Light traffic and great roads make southern Ohio a top motorcycling destination.

A Day of Extremes

The morning air is sultry, and there’s a 30-percent chance of thunderstorms this afternoon … nothing unusual for Ohio. I’m not concerned about the forecast; after all, we’re riding a two-wheeled stealth bomber and should be able to out-run just about anything.

We head directly for the infamous Mansfield Reformatory where we’ll take a self-guided tour of the defunct prison. We’re soon slamming corners on Route 60, which snakes through the Ohio hills with some 15-mph hairpins thrown in for kicks. By late morning we pull up to the enormous, ornate stone prison. Built in 1886, the reformatory was intended to be a facility where first-time offenders received humane treatment and rehabilitation, but it soon became marked by deplorable conditions, torture, and murder.

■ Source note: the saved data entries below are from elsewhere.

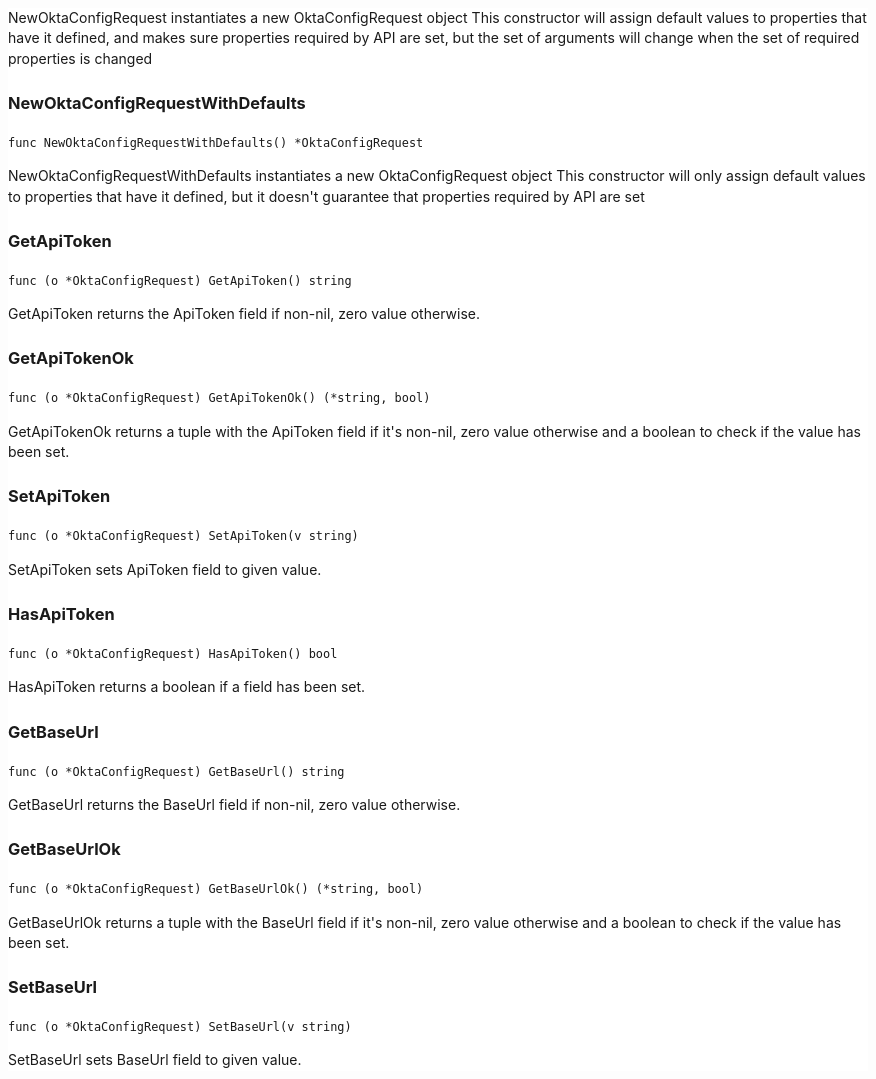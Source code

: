 NewOktaConfigRequest instantiates a new OktaConfigRequest object
This constructor will assign default values to properties that have it defined,
and makes sure properties required by API are set, but the set of arguments
will change when the set of required properties is changed

### NewOktaConfigRequestWithDefaults

`func NewOktaConfigRequestWithDefaults() *OktaConfigRequest`

NewOktaConfigRequestWithDefaults instantiates a new OktaConfigRequest object
This constructor will only assign default values to properties that have it defined,
but it doesn't guarantee that properties required by API are set

### GetApiToken

`func (o *OktaConfigRequest) GetApiToken() string`

GetApiToken returns the ApiToken field if non-nil, zero value otherwise.

### GetApiTokenOk

`func (o *OktaConfigRequest) GetApiTokenOk() (*string, bool)`

GetApiTokenOk returns a tuple with the ApiToken field if it's non-nil, zero value otherwise
and a boolean to check if the value has been set.

### SetApiToken

`func (o *OktaConfigRequest) SetApiToken(v string)`

SetApiToken sets ApiToken field to given value.

### HasApiToken

`func (o *OktaConfigRequest) HasApiToken() bool`

HasApiToken returns a boolean if a field has been set.

### GetBaseUrl

`func (o *OktaConfigRequest) GetBaseUrl() string`

GetBaseUrl returns the BaseUrl field if non-nil, zero value otherwise.

### GetBaseUrlOk

`func (o *OktaConfigRequest) GetBaseUrlOk() (*string, bool)`

GetBaseUrlOk returns a tuple with the BaseUrl field if it's non-nil, zero value otherwise
and a boolean to check if the value has been set.

### SetBaseUrl

`func (o *OktaConfigRequest) SetBaseUrl(v string)`

SetBaseUrl sets BaseUrl field to given value.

Closed in 1990, the prison was reopened to the public in 1995 by the Mansfield Reformatory Preservation Society. It is considered to be a very active paranormal site with orb photos, cold spots, EVP (sound) recordings, and sightings of phantom ex-prisoners being the most common experiences.

The imposing facade of the Mansfield Reformatory belies its Spartan cellblock interior.

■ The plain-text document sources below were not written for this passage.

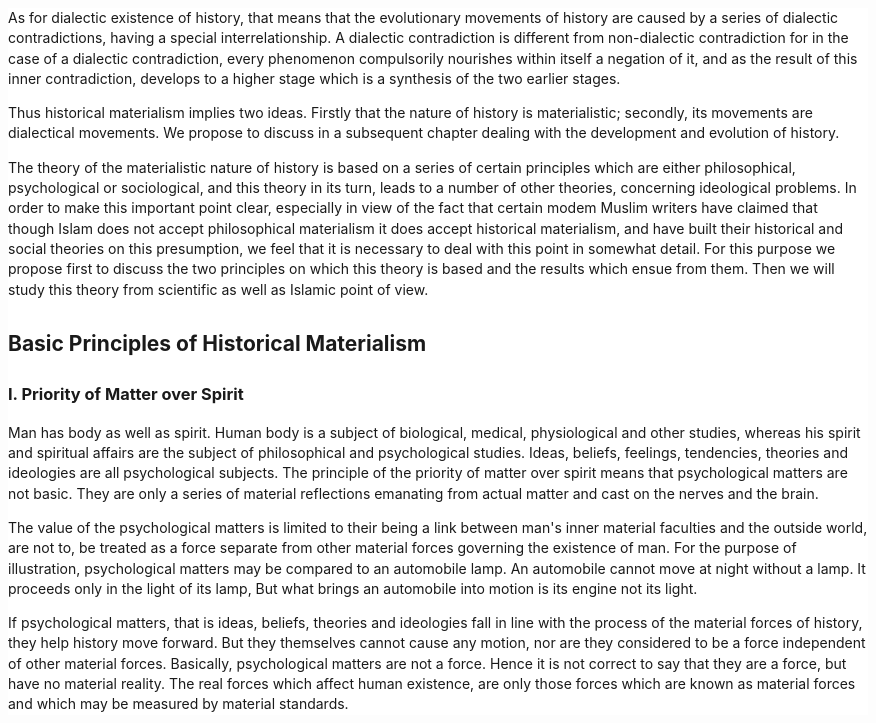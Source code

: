 As for dialectic existence of history, that means that the evolutionary
movements of history are caused by a series of dialectic contradictions,
having a special interrelationship. A dialectic contradiction is
different from non-dialectic contradiction for in the case of a
dialectic contradiction, every phenomenon compulsorily nourishes within
itself a negation of it, and as the result of this inner contradiction,
develops to a higher stage which is a synthesis of the two earlier
stages.

Thus historical materialism implies two ideas. Firstly that the nature
of history is materialistic; secondly, its movements are dialectical
movements. We propose to discuss in a subsequent chapter dealing with
the development and evolution of history.

The theory of the materialistic nature of history is based on a series
of certain principles which are either philosophical, psychological or
sociological, and this theory in its turn, leads to a number of other
theories, concerning ideological problems. In order to make this
important point clear, especially in view of the fact that certain modem
Muslim writers have claimed that though Islam does not accept
philosophical materialism it does accept historical materialism, and
have built their historical and social theories on this presumption, we
feel that it is necessary to deal with this point in somewhat detail.
For this purpose we propose first to discuss the two principles on which
this theory is based and the results which ensue from them. Then we will
study this theory from scientific as well as Islamic point of view.

Basic Principles of Historical Materialism
------------------------------------------

### I. Priority of Matter over Spirit

Man has body as well as spirit. Human body is a subject of biological,
medical, physiological and other studies, whereas his spirit and
spiritual affairs are the subject of philosophical and psychological
studies. Ideas, beliefs, feelings, tendencies, theories and ideologies
are all psychological subjects. The principle of the priority of matter
over spirit means that psychological matters are not basic. They are
only a series of material reflections emanating from actual matter and
cast on the nerves and the brain.

The value of the psychological matters is limited to their being a link
between man's inner material faculties and the outside world, are not
to, be treated as a force separate from other material forces governing
the existence of man. For the purpose of illustration, psychological
matters may be compared to an automobile lamp. An automobile cannot move
at night without a lamp. It proceeds only in the light of its lamp, But
what brings an automobile into motion is its engine not its light.

If psychological matters, that is ideas, beliefs, theories and
ideologies fall in line with the process of the material forces of
history, they help history move forward. But they themselves cannot
cause any motion, nor are they considered to be a force independent of
other material forces. Basically, psychological matters are not a force.
Hence it is not correct to say that they are a force, but have no
material reality. The real forces which affect human existence, are only
those forces which are known as material forces and which may be
measured by material standards.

The rules are simple; follow the arrows, don’t close the cell doors, and don’t eat the cornflake-sized leaded paint chips peeling from nearly every surface. The leisurely excursion leads us through the warden’s quarters where scenes for the movie Shawshank Redemption were filmed. My arms easily span the distance between the cell walls in the six-story cellblock. I can’t fathom spending a day, let alone decades here. We don’t have any “experiences” while at the prison, but we leave with a lingering morose that is hard to shake.

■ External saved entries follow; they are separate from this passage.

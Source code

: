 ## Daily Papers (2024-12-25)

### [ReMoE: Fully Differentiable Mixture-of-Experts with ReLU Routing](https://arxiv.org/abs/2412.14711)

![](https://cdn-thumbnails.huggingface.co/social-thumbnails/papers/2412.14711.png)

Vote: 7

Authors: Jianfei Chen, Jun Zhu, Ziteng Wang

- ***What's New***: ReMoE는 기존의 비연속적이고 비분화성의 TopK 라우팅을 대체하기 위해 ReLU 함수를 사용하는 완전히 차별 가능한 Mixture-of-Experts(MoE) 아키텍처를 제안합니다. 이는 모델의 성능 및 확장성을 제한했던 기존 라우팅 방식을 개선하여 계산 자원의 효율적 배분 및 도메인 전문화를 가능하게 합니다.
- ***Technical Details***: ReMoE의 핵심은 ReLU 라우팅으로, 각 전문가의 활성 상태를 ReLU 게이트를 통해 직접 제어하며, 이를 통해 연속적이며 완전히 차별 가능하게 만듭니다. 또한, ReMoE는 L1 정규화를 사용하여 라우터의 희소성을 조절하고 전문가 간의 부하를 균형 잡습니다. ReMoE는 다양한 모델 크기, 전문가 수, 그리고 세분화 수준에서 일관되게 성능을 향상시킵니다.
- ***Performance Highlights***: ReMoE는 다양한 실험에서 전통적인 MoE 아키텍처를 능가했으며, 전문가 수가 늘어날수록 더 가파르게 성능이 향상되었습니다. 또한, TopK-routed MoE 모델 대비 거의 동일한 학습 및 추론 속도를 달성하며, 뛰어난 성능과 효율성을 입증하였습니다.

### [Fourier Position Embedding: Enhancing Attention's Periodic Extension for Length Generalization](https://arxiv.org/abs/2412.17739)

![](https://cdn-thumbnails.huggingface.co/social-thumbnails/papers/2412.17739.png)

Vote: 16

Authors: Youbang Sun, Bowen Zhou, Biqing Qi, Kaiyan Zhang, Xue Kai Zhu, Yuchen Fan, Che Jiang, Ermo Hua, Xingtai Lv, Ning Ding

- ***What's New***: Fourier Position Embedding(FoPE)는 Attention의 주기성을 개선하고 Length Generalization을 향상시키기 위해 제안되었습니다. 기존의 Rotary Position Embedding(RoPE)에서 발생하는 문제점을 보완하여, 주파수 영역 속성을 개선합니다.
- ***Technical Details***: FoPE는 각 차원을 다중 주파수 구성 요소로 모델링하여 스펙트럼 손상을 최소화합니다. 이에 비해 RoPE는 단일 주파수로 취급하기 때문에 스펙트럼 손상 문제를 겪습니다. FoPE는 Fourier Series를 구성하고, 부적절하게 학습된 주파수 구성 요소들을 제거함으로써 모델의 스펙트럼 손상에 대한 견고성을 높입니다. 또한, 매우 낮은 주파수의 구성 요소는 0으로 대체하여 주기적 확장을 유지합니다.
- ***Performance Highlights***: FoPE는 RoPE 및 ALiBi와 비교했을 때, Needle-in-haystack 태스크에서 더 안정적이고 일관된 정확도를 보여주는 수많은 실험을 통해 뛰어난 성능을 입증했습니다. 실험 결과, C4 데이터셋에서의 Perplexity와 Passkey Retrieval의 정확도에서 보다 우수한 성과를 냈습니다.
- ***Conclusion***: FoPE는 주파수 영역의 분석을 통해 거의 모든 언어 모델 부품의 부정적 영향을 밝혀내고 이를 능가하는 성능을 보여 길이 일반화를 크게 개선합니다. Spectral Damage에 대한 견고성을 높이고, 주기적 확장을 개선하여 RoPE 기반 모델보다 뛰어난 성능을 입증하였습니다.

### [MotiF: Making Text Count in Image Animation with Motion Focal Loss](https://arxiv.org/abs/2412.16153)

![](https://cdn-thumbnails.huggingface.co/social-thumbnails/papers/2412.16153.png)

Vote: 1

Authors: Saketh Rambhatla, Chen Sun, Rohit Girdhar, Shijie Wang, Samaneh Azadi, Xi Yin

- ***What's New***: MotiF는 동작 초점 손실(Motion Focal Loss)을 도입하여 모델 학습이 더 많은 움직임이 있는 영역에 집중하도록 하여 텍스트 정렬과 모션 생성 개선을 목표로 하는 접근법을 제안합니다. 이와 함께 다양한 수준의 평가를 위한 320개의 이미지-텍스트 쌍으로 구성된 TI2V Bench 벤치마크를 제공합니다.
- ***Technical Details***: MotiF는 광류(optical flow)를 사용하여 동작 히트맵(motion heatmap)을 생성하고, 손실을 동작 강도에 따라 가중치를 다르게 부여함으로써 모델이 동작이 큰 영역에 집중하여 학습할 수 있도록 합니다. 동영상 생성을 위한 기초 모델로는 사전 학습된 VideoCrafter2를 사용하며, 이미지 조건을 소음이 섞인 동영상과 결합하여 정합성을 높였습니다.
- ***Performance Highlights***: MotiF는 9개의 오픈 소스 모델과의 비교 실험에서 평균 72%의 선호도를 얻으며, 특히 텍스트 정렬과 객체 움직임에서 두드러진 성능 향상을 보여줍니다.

We’re in need of a mood mender and find it in vibrant downtown Mansfield as we stroll through the Richland Carrousel Park. We split a “Shawshankwich” at the Café on Main before heading for Malabar Farm near Pleasant Hill Lake.

Motorcycles and Gear

2012 Honda CB1000R
2005 Suzuki V-Strom 650

Helmets: Scorpion EXO-700
Jackets: Firstgear Kilimanjaro Air
Pants: Scorpion Deuce
Boots: Alpinestars Gran Torino GORE-TEX
Gloves: ESKA Tour Waterproof

Pass the Cottage Cheese Please

Malabar Farm was the home of Pulitzer prize-winning novelist Louis Bromfield, and the property’s rich history includes the 1945 wedding of Humphrey Bogart and Lauren Bacall. Bromfield’s 33-room mansion, called the “Big House,” is the most notable structure on the grounds and is reputedly haunted by both Bromfield and his pet boxer.

There is also a darker story related to the property. In 1896, a teenager named Ceely Rose, whose home is situated on Malabar Farm, poisoned her family with arsenic-tainted cottage cheese in retaliation for a misunderstanding over a boy. She was sent to a mental institution for the remainder of her life. Numerous strange occurrences attributed to Ceely have been witnessed at her home, as well as the Malabar barn, where annual plays depicting her story are held.

Leaving Malabar Farm, we head south toward Granville, noting that the sky is darkening. I toss glances over my shoulder at the storm, which is rapidly closing the distance between us. “Keep your eyes on the road,” Sharon yells as the wind intensifies to a dangerous velocity.

A typical cell; even smaller than my college dorm room!

Last Minute Refuge

My final look reveals an ominous greenish sky and miniature tornado-like swirls of dust. Leafy branches dance on the pavement like brooms without handles as I slalom around pieces large enough to take us down. We need shelter and turn in to one of the sparsely scattered driveways on Route 586. A woman standing at the front door instantly invites us in.

We pass the time by talking about RoadRUNNER and are quickly informed that we’ve stopped at the right place when we divulge our tour theme. There are several ghosts residing at this home, and the owner’s young sons, who seem especially receptive to contact with the ethereal visitors, describe one as an older lady with bluish hair.